● TRY IT: Exclude all pictures, then write out exactly the lines below from the first one through the line with "Make sure that the port".

Dataset entries:
BEGIN

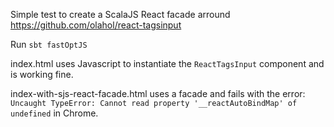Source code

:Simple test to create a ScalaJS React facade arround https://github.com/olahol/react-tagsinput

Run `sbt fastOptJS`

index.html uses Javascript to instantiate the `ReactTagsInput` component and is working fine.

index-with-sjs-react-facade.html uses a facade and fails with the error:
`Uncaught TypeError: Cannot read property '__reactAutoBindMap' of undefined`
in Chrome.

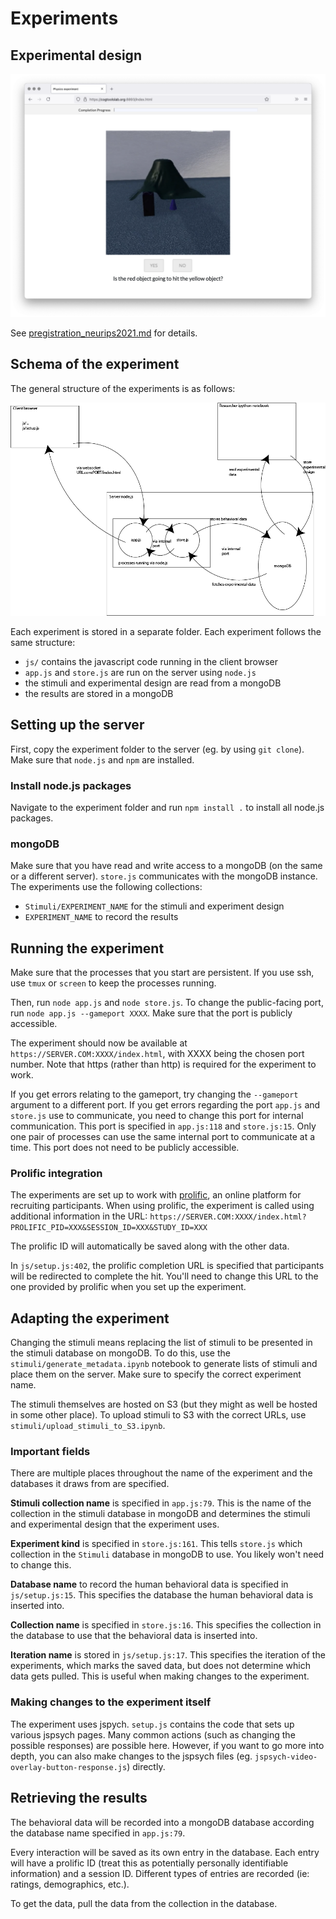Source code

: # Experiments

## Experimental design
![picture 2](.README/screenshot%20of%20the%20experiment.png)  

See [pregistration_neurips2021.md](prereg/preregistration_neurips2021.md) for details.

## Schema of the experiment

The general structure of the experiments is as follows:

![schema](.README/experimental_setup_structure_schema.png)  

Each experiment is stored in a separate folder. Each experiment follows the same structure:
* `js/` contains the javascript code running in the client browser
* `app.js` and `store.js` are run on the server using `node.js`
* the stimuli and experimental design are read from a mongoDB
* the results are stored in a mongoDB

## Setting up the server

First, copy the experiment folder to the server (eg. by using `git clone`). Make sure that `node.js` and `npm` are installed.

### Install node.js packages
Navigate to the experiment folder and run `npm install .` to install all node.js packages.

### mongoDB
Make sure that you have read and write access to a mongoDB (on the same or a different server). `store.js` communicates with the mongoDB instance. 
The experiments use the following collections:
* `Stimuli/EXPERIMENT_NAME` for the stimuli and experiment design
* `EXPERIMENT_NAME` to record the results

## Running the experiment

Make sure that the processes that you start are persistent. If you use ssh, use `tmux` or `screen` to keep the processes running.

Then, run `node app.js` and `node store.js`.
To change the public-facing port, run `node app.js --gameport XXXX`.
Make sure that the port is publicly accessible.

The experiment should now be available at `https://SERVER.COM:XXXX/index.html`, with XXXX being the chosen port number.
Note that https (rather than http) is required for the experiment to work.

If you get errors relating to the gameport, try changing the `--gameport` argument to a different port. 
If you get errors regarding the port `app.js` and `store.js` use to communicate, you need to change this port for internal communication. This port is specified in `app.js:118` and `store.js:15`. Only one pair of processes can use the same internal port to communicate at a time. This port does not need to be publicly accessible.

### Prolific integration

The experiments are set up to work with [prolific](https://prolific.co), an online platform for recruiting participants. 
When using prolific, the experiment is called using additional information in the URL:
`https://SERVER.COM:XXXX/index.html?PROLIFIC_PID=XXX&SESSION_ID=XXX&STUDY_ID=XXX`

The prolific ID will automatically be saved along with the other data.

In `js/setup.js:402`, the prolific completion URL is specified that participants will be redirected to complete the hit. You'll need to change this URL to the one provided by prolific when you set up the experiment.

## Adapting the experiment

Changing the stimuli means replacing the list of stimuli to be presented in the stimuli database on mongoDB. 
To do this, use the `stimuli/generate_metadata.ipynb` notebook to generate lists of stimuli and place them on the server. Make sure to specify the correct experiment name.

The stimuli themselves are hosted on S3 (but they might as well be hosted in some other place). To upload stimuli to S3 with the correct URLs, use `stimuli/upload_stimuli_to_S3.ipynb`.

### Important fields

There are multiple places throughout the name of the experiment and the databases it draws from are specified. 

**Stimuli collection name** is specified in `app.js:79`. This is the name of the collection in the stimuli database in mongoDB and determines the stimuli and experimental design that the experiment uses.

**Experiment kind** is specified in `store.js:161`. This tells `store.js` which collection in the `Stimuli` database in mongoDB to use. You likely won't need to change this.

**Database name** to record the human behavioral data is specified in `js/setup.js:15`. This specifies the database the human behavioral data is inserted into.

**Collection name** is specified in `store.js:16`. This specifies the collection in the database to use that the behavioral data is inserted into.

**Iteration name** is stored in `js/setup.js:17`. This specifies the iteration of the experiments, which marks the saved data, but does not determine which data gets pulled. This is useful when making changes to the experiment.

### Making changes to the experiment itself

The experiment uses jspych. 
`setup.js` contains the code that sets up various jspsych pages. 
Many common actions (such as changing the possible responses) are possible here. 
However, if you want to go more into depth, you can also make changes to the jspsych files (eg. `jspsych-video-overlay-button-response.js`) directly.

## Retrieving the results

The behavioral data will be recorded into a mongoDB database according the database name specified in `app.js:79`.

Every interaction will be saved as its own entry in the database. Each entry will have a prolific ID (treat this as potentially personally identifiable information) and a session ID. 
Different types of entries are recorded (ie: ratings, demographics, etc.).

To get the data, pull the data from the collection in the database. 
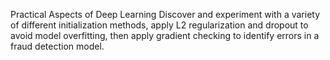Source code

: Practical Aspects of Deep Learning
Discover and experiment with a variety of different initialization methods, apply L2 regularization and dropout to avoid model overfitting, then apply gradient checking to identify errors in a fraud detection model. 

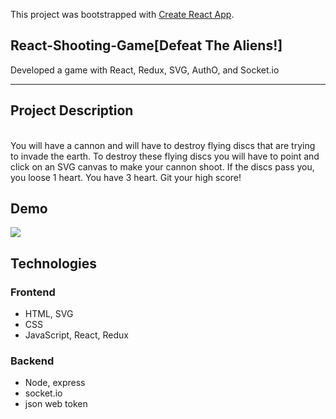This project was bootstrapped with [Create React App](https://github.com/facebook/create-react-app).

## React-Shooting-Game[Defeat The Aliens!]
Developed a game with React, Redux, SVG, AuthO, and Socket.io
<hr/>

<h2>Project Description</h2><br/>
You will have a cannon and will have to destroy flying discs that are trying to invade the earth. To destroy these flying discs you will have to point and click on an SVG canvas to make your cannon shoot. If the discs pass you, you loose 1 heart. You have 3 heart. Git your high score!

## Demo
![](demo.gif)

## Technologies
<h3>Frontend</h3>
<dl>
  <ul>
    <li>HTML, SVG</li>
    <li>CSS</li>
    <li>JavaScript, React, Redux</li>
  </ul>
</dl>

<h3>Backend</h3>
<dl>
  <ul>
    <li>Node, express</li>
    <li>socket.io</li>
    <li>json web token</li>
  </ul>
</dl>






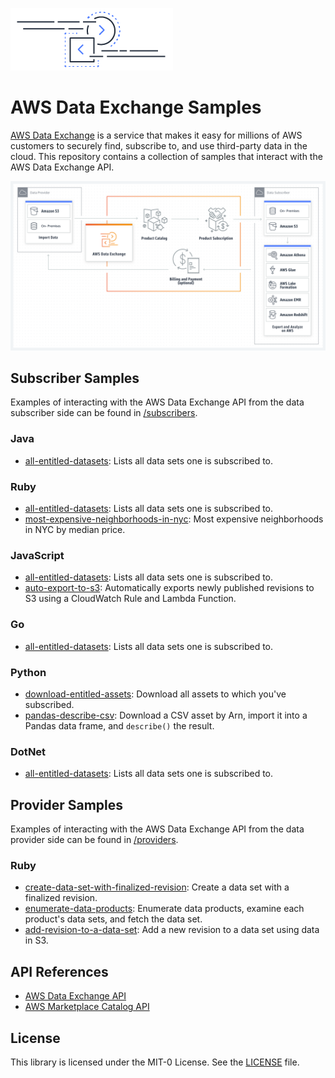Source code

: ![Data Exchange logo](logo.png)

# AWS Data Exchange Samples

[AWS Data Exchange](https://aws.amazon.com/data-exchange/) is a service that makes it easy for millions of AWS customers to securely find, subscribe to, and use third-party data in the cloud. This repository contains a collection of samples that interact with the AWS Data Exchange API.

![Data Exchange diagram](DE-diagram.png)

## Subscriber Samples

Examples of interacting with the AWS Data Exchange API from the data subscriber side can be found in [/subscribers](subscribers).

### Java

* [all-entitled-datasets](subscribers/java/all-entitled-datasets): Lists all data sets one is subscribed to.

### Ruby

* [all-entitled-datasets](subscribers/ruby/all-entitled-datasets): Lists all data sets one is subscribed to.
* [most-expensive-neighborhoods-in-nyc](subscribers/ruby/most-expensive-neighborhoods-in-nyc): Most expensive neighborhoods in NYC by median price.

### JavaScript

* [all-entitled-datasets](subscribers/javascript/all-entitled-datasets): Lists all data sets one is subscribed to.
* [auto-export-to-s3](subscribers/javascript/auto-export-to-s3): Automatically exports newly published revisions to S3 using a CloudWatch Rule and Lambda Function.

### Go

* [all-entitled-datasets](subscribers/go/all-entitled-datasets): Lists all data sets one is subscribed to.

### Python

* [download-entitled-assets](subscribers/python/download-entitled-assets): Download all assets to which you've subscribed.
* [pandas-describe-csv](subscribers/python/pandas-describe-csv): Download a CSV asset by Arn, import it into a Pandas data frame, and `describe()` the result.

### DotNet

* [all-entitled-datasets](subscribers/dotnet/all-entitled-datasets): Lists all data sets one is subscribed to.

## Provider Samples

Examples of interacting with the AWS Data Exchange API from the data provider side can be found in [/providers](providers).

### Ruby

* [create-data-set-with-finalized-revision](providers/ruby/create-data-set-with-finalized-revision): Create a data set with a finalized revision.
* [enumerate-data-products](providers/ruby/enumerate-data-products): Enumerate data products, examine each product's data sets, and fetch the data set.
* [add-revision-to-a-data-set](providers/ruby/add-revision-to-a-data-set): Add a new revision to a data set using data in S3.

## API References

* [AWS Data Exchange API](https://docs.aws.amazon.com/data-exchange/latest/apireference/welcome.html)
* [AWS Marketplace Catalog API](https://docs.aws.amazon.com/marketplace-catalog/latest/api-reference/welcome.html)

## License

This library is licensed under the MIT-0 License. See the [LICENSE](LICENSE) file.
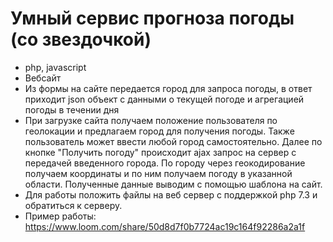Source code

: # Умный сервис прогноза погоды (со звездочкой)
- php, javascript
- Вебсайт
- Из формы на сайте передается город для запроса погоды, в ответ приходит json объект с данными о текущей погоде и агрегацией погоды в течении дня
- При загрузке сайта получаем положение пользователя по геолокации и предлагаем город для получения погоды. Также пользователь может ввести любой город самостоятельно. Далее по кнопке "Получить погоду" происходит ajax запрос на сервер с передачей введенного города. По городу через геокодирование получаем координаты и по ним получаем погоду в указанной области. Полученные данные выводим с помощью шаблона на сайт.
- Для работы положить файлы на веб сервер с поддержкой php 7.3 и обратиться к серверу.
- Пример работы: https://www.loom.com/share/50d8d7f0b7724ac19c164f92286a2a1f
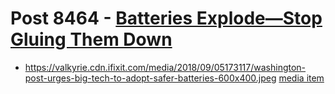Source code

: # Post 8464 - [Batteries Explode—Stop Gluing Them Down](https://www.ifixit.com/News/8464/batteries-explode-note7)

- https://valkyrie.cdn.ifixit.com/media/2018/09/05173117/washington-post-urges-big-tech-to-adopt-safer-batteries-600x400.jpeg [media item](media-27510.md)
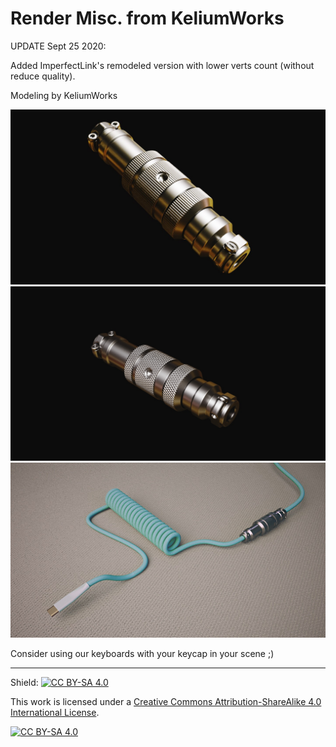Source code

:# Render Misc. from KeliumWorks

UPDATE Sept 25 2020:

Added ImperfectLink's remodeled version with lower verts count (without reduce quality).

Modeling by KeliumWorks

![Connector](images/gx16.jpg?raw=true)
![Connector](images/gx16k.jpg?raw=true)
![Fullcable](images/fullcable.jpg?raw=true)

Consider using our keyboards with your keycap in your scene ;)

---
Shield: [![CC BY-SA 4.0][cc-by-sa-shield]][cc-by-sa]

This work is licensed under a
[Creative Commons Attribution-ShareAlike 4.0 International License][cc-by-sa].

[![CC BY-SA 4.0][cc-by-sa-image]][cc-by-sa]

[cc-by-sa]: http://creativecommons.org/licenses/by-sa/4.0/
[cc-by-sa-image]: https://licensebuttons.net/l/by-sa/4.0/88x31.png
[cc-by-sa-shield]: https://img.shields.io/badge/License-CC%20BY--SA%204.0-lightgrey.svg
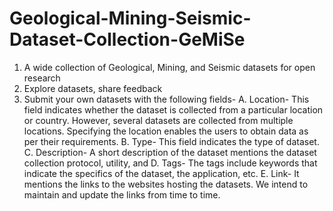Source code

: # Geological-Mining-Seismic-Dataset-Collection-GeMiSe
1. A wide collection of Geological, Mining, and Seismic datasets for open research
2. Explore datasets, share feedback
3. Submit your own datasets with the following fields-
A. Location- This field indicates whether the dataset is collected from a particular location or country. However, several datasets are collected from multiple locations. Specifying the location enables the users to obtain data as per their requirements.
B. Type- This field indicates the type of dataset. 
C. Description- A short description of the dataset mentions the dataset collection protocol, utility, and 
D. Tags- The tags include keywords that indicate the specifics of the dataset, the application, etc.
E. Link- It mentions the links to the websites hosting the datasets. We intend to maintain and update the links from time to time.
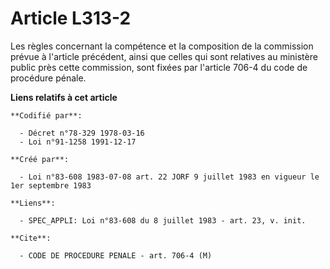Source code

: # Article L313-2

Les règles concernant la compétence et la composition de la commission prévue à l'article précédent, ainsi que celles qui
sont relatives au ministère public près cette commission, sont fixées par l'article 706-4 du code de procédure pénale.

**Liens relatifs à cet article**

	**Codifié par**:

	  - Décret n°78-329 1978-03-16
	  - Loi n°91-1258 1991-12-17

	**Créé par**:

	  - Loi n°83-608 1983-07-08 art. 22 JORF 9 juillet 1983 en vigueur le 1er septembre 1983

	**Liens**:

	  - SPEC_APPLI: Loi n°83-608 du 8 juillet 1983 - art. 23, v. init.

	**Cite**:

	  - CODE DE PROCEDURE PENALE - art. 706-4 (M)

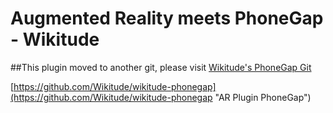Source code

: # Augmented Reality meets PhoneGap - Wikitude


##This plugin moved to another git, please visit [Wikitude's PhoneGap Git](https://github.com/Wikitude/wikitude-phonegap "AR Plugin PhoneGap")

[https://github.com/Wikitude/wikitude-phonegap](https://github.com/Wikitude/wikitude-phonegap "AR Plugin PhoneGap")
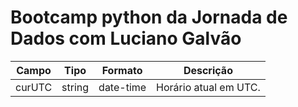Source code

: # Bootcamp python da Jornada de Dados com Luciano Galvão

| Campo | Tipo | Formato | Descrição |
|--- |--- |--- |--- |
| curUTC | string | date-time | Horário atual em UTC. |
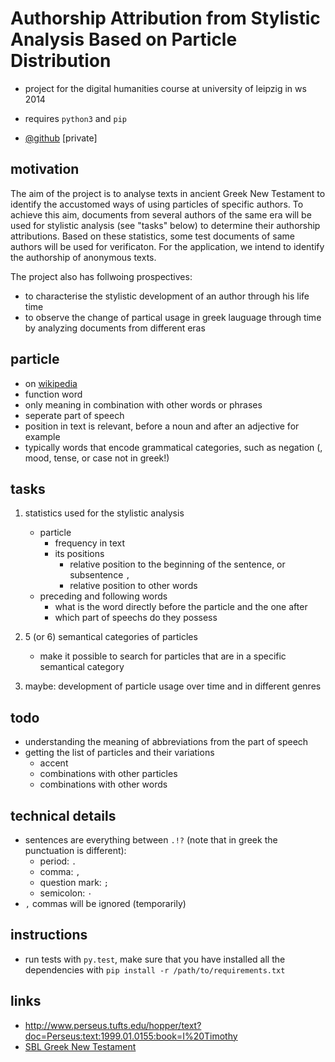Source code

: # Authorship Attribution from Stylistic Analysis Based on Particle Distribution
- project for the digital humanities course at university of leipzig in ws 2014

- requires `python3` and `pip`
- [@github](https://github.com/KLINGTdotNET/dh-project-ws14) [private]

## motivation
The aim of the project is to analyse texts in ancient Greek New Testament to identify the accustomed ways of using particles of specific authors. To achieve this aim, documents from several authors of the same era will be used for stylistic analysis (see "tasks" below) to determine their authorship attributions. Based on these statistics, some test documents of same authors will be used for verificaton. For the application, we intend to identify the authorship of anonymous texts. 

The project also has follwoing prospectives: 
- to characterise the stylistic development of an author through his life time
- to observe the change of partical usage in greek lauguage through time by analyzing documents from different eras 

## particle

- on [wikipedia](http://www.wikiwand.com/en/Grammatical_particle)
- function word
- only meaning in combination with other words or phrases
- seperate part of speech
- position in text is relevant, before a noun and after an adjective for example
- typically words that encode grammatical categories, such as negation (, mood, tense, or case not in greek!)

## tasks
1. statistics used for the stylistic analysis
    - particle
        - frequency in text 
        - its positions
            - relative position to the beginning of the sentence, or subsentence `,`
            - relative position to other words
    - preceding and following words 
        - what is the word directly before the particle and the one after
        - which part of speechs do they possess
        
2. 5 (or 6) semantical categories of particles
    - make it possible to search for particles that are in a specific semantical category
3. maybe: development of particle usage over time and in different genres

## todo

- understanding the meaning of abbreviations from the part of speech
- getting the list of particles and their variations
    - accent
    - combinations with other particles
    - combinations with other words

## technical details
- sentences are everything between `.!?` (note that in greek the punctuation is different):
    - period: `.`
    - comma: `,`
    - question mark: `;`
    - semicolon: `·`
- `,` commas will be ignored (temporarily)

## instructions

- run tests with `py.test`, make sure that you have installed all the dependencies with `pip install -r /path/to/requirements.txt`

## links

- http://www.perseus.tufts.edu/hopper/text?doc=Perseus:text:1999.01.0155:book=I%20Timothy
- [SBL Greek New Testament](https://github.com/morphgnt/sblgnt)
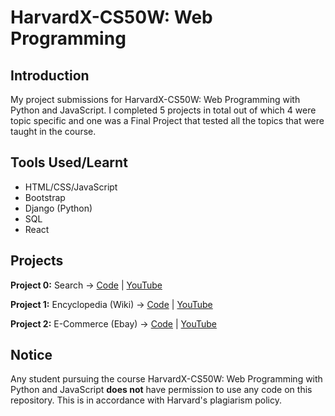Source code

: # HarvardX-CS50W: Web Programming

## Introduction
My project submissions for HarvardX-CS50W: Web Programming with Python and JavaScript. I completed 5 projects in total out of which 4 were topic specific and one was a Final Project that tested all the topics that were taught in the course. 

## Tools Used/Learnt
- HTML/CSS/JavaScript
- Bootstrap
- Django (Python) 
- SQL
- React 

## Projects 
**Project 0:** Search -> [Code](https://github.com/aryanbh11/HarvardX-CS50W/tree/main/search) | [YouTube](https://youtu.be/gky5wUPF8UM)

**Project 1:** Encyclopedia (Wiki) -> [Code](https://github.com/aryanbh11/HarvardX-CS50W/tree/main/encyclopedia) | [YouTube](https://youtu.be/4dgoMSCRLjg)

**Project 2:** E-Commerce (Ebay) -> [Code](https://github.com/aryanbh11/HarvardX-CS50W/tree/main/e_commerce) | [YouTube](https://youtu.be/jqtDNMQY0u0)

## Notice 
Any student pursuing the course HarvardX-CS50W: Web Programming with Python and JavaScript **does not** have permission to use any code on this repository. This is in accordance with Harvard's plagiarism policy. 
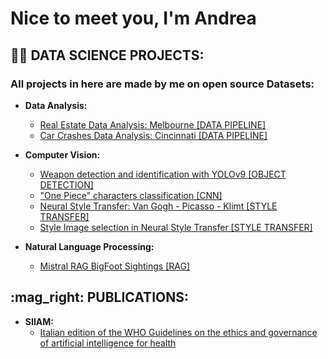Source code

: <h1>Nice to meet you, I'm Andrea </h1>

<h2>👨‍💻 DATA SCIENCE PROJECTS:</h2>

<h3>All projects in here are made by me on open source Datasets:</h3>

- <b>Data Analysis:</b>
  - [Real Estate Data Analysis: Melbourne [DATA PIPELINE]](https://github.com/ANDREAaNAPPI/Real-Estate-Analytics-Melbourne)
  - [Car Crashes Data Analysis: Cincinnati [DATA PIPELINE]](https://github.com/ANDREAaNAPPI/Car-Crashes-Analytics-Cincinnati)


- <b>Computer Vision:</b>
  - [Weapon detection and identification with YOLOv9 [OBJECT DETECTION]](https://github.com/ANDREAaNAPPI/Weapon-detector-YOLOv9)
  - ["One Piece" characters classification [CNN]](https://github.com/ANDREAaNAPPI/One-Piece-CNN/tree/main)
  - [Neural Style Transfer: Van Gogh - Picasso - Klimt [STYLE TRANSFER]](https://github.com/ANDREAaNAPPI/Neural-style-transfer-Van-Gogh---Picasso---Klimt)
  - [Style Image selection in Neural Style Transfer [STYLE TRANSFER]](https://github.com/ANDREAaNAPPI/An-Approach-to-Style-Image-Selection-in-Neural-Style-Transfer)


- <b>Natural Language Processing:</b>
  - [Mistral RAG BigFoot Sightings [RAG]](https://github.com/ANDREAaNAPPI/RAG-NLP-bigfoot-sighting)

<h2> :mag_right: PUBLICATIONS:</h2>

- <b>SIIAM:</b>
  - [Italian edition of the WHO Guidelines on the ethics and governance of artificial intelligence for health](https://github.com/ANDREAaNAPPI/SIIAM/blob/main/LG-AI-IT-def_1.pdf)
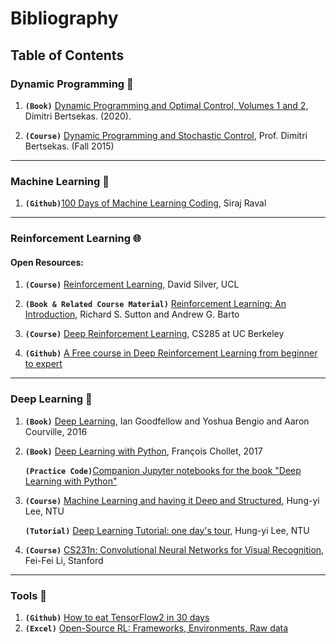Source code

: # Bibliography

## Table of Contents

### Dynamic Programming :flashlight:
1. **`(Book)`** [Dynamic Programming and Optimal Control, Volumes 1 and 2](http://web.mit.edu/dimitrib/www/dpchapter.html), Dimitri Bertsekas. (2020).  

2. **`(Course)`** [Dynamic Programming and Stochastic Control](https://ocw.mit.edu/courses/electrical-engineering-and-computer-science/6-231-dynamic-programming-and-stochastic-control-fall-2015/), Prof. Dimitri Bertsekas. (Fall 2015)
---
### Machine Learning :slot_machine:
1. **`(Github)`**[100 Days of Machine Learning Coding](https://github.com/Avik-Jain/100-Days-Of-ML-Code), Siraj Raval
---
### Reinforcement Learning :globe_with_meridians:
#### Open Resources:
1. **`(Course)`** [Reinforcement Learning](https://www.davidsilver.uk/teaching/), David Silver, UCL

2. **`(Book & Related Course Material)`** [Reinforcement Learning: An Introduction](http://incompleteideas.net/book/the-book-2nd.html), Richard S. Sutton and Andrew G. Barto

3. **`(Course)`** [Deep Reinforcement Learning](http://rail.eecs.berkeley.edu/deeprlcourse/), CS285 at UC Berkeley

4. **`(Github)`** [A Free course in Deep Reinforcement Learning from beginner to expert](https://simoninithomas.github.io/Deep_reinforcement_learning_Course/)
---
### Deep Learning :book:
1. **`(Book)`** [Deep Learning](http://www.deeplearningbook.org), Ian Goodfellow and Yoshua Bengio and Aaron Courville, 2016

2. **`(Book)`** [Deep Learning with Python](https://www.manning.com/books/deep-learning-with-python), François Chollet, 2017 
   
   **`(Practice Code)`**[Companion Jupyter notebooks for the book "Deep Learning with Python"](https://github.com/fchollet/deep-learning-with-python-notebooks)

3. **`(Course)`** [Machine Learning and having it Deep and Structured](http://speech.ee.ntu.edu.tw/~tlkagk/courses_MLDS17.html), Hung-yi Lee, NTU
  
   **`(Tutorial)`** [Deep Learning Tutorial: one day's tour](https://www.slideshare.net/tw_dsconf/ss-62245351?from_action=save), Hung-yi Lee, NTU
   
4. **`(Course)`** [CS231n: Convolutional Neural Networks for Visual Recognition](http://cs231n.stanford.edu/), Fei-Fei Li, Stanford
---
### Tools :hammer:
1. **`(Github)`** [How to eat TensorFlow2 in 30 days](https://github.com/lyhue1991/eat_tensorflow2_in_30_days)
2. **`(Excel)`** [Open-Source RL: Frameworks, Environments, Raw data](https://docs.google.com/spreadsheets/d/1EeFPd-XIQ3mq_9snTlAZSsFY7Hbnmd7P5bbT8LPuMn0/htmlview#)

END

● SOLUTION TO THIS EXERCISE:
Source code

:Simple test to create a ScalaJS React facade arround https://github.com/olahol/react-tagsinput

Run `sbt fastOptJS`

index.html uses Javascript to instantiate the `ReactTagsInput` component and is working fine.

index-with-sjs-react-facade.html uses a facade and fails with the error:
`Uncaught TypeError: Cannot read property '__reactAutoBindMap' of undefined`
in Chrome.

Source code

: # Experiments

## Experimental design
![picture 2](.README/screenshot%20of%20the%20experiment.png)  

See [pregistration_neurips2021.md](prereg/preregistration_neurips2021.md) for details.

## Schema of the experiment

The general structure of the experiments is as follows:

![schema](.README/experimental_setup_structure_schema.png)  

Each experiment is stored in a separate folder. Each experiment follows the same structure:
* `js/` contains the javascript code running in the client browser
* `app.js` and `store.js` are run on the server using `node.js`
* the stimuli and experimental design are read from a mongoDB
* the results are stored in a mongoDB

## Setting up the server

First, copy the experiment folder to the server (eg. by using `git clone`). Make sure that `node.js` and `npm` are installed.

### Install node.js packages
Navigate to the experiment folder and run `npm install .` to install all node.js packages.

### mongoDB
Make sure that you have read and write access to a mongoDB (on the same or a different server). `store.js` communicates with the mongoDB instance. 
The experiments use the following collections:
* `Stimuli/EXPERIMENT_NAME` for the stimuli and experiment design
* `EXPERIMENT_NAME` to record the results

## Running the experiment

Make sure that the processes that you start are persistent. If you use ssh, use `tmux` or `screen` to keep the processes running.

Then, run `node app.js` and `node store.js`.
To change the public-facing port, run `node app.js --gameport XXXX`.
Make sure that the port is publicly accessible.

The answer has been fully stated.